The collapsing of unions reflects the transparent nature of untagged union types, where all that matters is the shape of the value and not its structure or hierarchy. While this makes unions computationally efficient and simple to reason about, it can be frustrating when developers need to keep the semantic differences between layers of a union.
Let me elaborate with a few examples:
When types collapse, the original intent of a type may be lost. Look at the example below:
type Optional<T> = T | null; // Represents a single layer of nullability
type UserInput<T> = Optional<T>; // First stage: User-provided value
type DatabaseResult<T> = Optional<UserInput<T>>; // Second stage: Database fetch
type ApiResponse<T> = Optional<DatabaseResult<T>>; // Third stage: API response
At runtime, all these nested types collapse to Optional<T>
because of how union types work:
ApiResponse<T> = Optional<DatabaseResult<T>>
= Optional<Optional<UserInput<T>>>
= T | null | null | null
= T | null
Even though each stage represents a distinct source of nullability, the final type does not retain this information. See my code below:
function fetchData(): ApiResponse<string> {
// Simulating nullability at various stages
const userInput: UserInput<string> = null; // User didn't provide input
const dbResult: DatabaseResult<string> = userInput; // Nothing in the database
const apiResponse: ApiResponse<string> = dbResult; // API also returns nothing
return apiResponse;
}
function processData(value: ApiResponse<string>) {
if (value === null) {
console.log("No data available at any stage.");
} else {
console.log(`Final value: ${value}`);
}
}
// Example usage
const result = fetchData();
processData(result);
This lack of clarity is the problem of collapsing in this scenario. The nuances of where null originated are lost. This can lead to confusion if you intend to represent distinct levels of meaning.

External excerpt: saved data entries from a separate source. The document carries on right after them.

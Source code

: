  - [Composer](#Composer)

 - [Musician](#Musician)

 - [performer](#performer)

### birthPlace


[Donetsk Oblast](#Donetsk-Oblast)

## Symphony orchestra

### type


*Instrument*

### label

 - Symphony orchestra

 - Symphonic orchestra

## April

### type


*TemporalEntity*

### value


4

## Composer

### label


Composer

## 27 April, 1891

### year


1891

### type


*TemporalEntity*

In some cases, the collapsing behavior might lead to unexpected simplifications that alter type behavior in quiet ways. For example:
type APIResponse<T> = T | { error: string }; // A successful result (T) or an error
type NestedAPIResponse<T> = APIResponse<APIResponse<T>>; // A nested response
But when the type collapses:
NestedAPIResponse<T> = T | { error: string } | { error: string }
= T | { error: string }
In this case, the type system no longer reflects the original structure of the API, where responses were supposed to include both outer errors
(e.g., network failures) and inner errors
(e.g., validation errors). Look at example below which you might even have written it before:
type BookDetails = { id: string; title: string };
type BookReview = { rating: number; comment: string };
type BookAPIResponse = APIResponse<BookDetails>;
type ReviewAPIResponse = APIResponse<BookReview>;
type CombinedResponse = NestedAPIResponse<BookReview>;
// Fetch book details and reviews
const fetchBookData = async (): CombinedResponse => {
const bookResponse: BookAPIResponse = { id: "123", title: "Dart Simplified" };
if ("error" in bookResponse) {
// Look at HERE
return { error: "Failed to fetch book details" };
}
// Look at HERE
const reviewResponse: ReviewAPIResponse = { error: "No reviews found" };
return reviewResponse;
};
const handleData = async () => {
const response = await fetchBookData();
if (typeof response === "string") {
console.log(`Book and reviews fetched: ${response}`);
// Look at HERE
} else if ("error" in response) {
console.log(`Error: ${response.error}`);
}
};
handleData();
When the response is { error: "No reviews found" }
, you cannot determine whether the book database failed or the review service failed. You must treat all errors as generic { error: string }
, which limits the ability to provide precise error messages or recovery strategies.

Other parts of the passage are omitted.